Beefy Boxes and Bandwidth Generously Provided by pair Networks
Don't ask to ask, just ask

Junk NOT words

by Anonymous Monk
on Oct 30, 2002 at 16:49 UTC ( #209141=perlquestion: print w/replies, xml ) Need Help??
Anonymous Monk has asked for the wisdom of the Perl Monks concerning the following question:

I am trying to think my way through the problem of knowing when an arbitrary sting of characters is just junk instead of any arbitrary combination of words with all pounctuation removed.

For instance -- I want a script to recognize:

hudjheuhfnnvgxvbchnfhfujryyfgbch is not a phrase
but: whererangesarealltherage is a nonsensical phrase

My one thought is to try to break it down into bits using verbs to help in the process. One could than state that a string of consenants longer than n characters cannot be a word. Having done that, one could do a dictionary search on the bits containing volwels to see if they appear in words -- or better still, create a dictionary of three or four character bits which could be parts of actual words.
The only three or four character bit I can quickly see in the first arbitary string that is part of a word is "hud"

Perhaps there are better suggestions for solving this problem.

Replies are listed 'Best First'.
Re: Junk NOT words
by Molt (Chaplain) on Oct 30, 2002 at 17:04 UTC

    Not sure why you need this, but one possibility for an initial feel would be to look into building up a letter-by-letter Markov Chain from a large sample of text, and then use that to see how 'likely' the phrase is to be a word based on letter distribution. This will at least give you an idea of the Englishness of a phrase.

    This would need playing with to see if it work reasonably, and to tune the scoring metric. This happily recognise Lewis Carroll-style nonsense as real words ('bewarethejabberwockmyson') though, which is bad if you do literally want to check it's real words, but good when you know your dictionary is potentially more limited than the words you're identifying.

    One final warning.. beware of the three/four letter thing. It'll break on word boundaries unless you add all combinations letters possible where one word meets another. Better to treat these as penalties.

      Further to Molt's suggestion of using Markov Chains, there is a module on CPAN which provides their functionality in the form of Algorithm::MarkovChain.

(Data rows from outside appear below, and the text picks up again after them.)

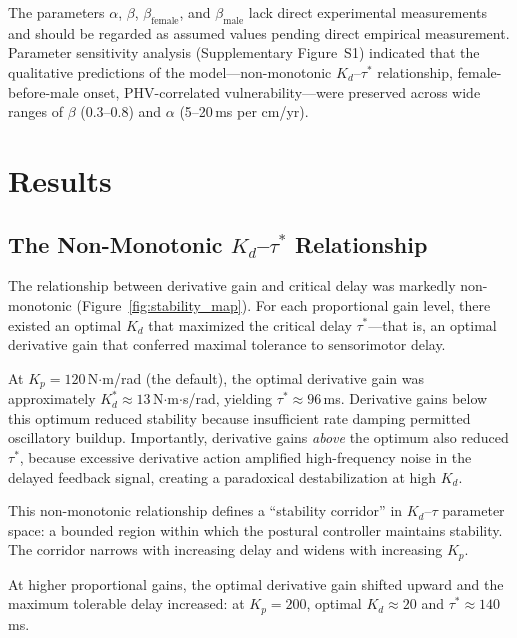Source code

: \documentclass[12pt,a4paper]{article}
\begin{document}
The parameters $\alpha$, $\beta$, $\beta_{\text{female}}$, and $\beta_{\text{male}}$ lack direct experimental measurements and should be regarded as assumed values pending direct empirical measurement. Parameter sensitivity analysis (Supplementary Figure~S1) indicated that the qualitative predictions of the model---non-monotonic $K_d$--$\tau^*$ relationship, female-before-male onset, PHV-correlated vulnerability---were preserved across wide ranges of $\beta$ (0.3--0.8) and $\alpha$ (5--20\,ms per cm/yr).

\section{Results}

\subsection{The Non-Monotonic $K_d$--$\tau^*$ Relationship}

The relationship between derivative gain and critical delay was markedly non-monotonic (Figure~\ref{fig:stability_map}). For each proportional gain level, there existed an optimal $K_d$ that maximized the critical delay $\tau^*$---that is, an optimal derivative gain that conferred maximal tolerance to sensorimotor delay.

At $K_p = 120$\,N$\cdot$m/rad (the default), the optimal derivative gain was approximately $K_d^* \approx 13$\,N$\cdot$m$\cdot$s/rad, yielding $\tau^* \approx 96$\,ms. Derivative gains below this optimum reduced stability because insufficient rate damping permitted oscillatory buildup. Importantly, derivative gains \textit{above} the optimum also reduced $\tau^*$, because excessive derivative action amplified high-frequency noise in the delayed feedback signal, creating a paradoxical destabilization at high $K_d$.

This non-monotonic relationship defines a ``stability corridor'' in $K_d$--$\tau$ parameter space: a bounded region within which the postural controller maintains stability. The corridor narrows with increasing delay and widens with increasing $K_p$.

At higher proportional gains, the optimal derivative gain shifted upward and the maximum tolerable delay increased: at $K_p = 200$, optimal $K_d \approx 20$ and $\tau^* \approx 140$\,ms.
\end{document}
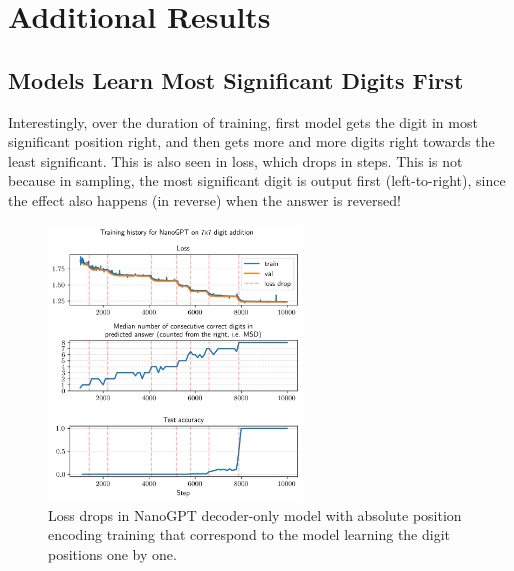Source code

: \chapter{Additional Results}\label{app:additional_results}


\section{Models Learn Most Significant Digits First}
Interestingly, over the duration of training, first model gets the digit in most significant position right, and then gets more and more digits right towards the least significant. This is also seen in loss, which drops in steps. This is not because in sampling, the most significant digit is output first (left-to-right), since the effect also happens (in reverse) when the answer is reversed!

\begin{figure}[ht]
    \centering
    \includegraphics[width=0.6\textwidth]{fig/digitwise_loss.png}
    \caption{Loss drops in NanoGPT decoder-only model with absolute position encoding training that correspond to the model learning the digit positions one by one.}
    \label{fig:digitwise_loss}
\end{figure}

      I wonder if you' d get better results by building a Markov chain based not on the frequency with which a letter follows another individual letter, but on the frequency with which a letter follows a given pair of letters.

      I recently did something like this for a web application that goes the other direction: instead of trying to recognize letter combinations as "words," it generates "words" that "make sense" phonetically based on a given data set—in this case, lists of names. You can play with it here. Try a couple of different categories and you'll see that the resulting made-up names are quite phonetically distinctive; they really do seem French or Shakespearean (and within that, male or female) depending on what category you select.

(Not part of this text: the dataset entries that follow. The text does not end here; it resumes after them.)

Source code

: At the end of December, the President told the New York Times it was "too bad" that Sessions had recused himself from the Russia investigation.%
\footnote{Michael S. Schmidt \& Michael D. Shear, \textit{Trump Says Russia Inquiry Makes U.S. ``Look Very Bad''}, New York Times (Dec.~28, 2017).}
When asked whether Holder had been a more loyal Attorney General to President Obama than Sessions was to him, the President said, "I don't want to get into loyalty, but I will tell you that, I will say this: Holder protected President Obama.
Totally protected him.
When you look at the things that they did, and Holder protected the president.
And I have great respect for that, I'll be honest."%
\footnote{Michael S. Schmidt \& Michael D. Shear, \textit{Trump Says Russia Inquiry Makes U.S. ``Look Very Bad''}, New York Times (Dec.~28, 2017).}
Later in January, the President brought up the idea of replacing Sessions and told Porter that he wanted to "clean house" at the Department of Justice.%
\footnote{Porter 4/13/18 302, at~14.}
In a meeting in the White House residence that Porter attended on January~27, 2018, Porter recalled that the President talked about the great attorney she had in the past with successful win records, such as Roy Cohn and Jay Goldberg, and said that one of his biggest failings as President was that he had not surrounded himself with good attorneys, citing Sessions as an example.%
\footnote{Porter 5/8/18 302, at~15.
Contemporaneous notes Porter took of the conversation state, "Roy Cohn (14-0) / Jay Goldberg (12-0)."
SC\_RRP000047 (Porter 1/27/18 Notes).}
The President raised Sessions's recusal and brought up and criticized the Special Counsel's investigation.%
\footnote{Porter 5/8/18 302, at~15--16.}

      I got the basic approach from this page by Chris Pound. I can't post the code because I wrote it for my employer, but basically I took each list of names, calculated the frequencies, and generated a Perl library containing a long series of assignments like this:

      @{$pairs{'ri'}}{qw(a c e n s u)} = (3, 1, 1, 3, 1, 1);

      That means that within this data set, "ri" is followed by "a" three times, "c" one time, etc.

      Anyway, I'd be curious how this approach might work for word recognition, and how the results for "pair-letter" frequencies might differ from those obtained with "letter-letter" frequencies.

Re: Junk NOT words
by jarich (Curate) on Oct 31, 2002 at 01:49 UTC
    Some while ago there was an excellent article in the tpj about simulating typos on both qwerty and dvorak keyboards.

    Sean M. Burke's premise was that typos on dvorak keyboards tended to look more like wierd words rather than random mis-typings than their counterparts on qwerty keyboards. In discussion of this he wrote a plausibility function I think you may find very useful.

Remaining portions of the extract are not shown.